Records provided:
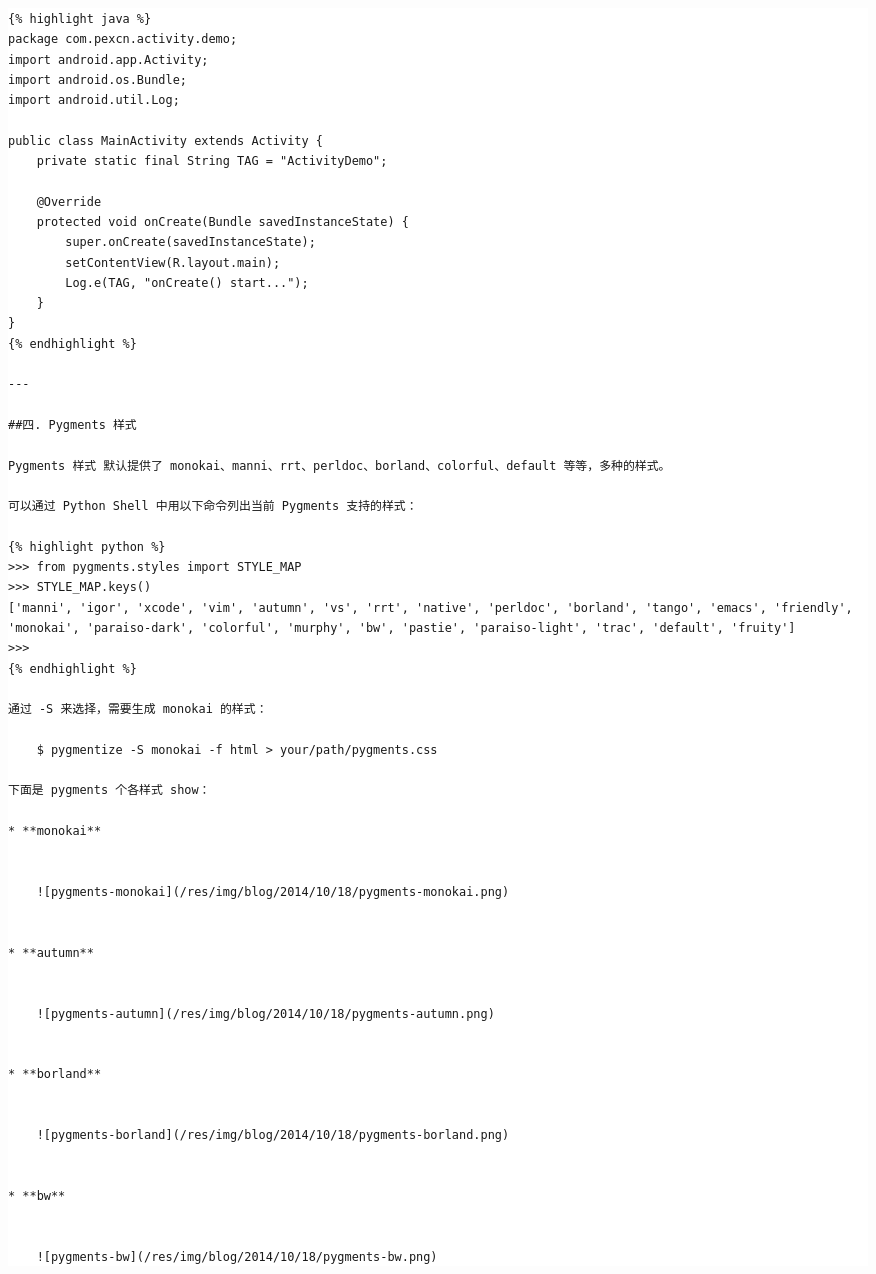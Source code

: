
 ```符号需要markdownx解释引擎，
{% highlight java %}
package com.pexcn.activity.demo;
import android.app.Activity;
import android.os.Bundle;
import android.util.Log;

public class MainActivity extends Activity {
	private static final String TAG = "ActivityDemo";
	
    @Override
    protected void onCreate(Bundle savedInstanceState) {
        super.onCreate(savedInstanceState);
        setContentView(R.layout.main);
        Log.e(TAG, "onCreate() start...");
    }
}
{% endhighlight %}

---

##四. Pygments 样式

Pygments 样式 默认提供了 monokai、manni、rrt、perldoc、borland、colorful、default 等等，多种的样式。

可以通过 Python Shell 中用以下命令列出当前 Pygments 支持的样式：

{% highlight python %}
>>> from pygments.styles import STYLE_MAP
>>> STYLE_MAP.keys()
['manni', 'igor', 'xcode', 'vim', 'autumn', 'vs', 'rrt', 'native', 'perldoc', 'borland', 'tango', 'emacs', 'friendly', 'monokai', 'paraiso-dark', 'colorful', 'murphy', 'bw', 'pastie', 'paraiso-light', 'trac', 'default', 'fruity']
>>> 
{% endhighlight %}

通过 -S 来选择，需要生成 monokai 的样式：

	$ pygmentize -S monokai -f html > your/path/pygments.css

下面是 pygments 个各样式 show：

* **monokai**


	![pygments-monokai](/res/img/blog/2014/10/18/pygments-monokai.png)  


* **autumn**


	![pygments-autumn](/res/img/blog/2014/10/18/pygments-autumn.png)  


* **borland**


	![pygments-borland](/res/img/blog/2014/10/18/pygments-borland.png)  


* **bw**


	![pygments-bw](/res/img/blog/2014/10/18/pygments-bw.png)  
```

Task goal: Repeat the records above verbatim. Include none of the pictures.

Solution to this task:
Source code

:
 ```符号需要markdownx解释引擎，
{% highlight java %}
package com.pexcn.activity.demo;
import android.app.Activity;
import android.os.Bundle;
import android.util.Log;

public class MainActivity extends Activity {
	private static final String TAG = "ActivityDemo";
	
    @Override
    protected void onCreate(Bundle savedInstanceState) {
        super.onCreate(savedInstanceState);
        setContentView(R.layout.main);
        Log.e(TAG, "onCreate() start...");
    }
}
{% endhighlight %}

---

##四. Pygments 样式

Pygments 样式 默认提供了 monokai、manni、rrt、perldoc、borland、colorful、default 等等，多种的样式。

可以通过 Python Shell 中用以下命令列出当前 Pygments 支持的样式：

{% highlight python %}
>>> from pygments.styles import STYLE_MAP
>>> STYLE_MAP.keys()
['manni', 'igor', 'xcode', 'vim', 'autumn', 'vs', 'rrt', 'native', 'perldoc', 'borland', 'tango', 'emacs', 'friendly', 'monokai', 'paraiso-dark', 'colorful', 'murphy', 'bw', 'pastie', 'paraiso-light', 'trac', 'default', 'fruity']
>>> 
{% endhighlight %}

通过 -S 来选择，需要生成 monokai 的样式：

	$ pygmentize -S monokai -f html > your/path/pygments.css

下面是 pygments 个各样式 show：

* **monokai**


	![pygments-monokai](/res/img/blog/2014/10/18/pygments-monokai.png)  


* **autumn**


	![pygments-autumn](/res/img/blog/2014/10/18/pygments-autumn.png)  


* **borland**


	![pygments-borland](/res/img/blog/2014/10/18/pygments-borland.png)  


* **bw**


	![pygments-bw](/res/img/blog/2014/10/18/pygments-bw.png)  
```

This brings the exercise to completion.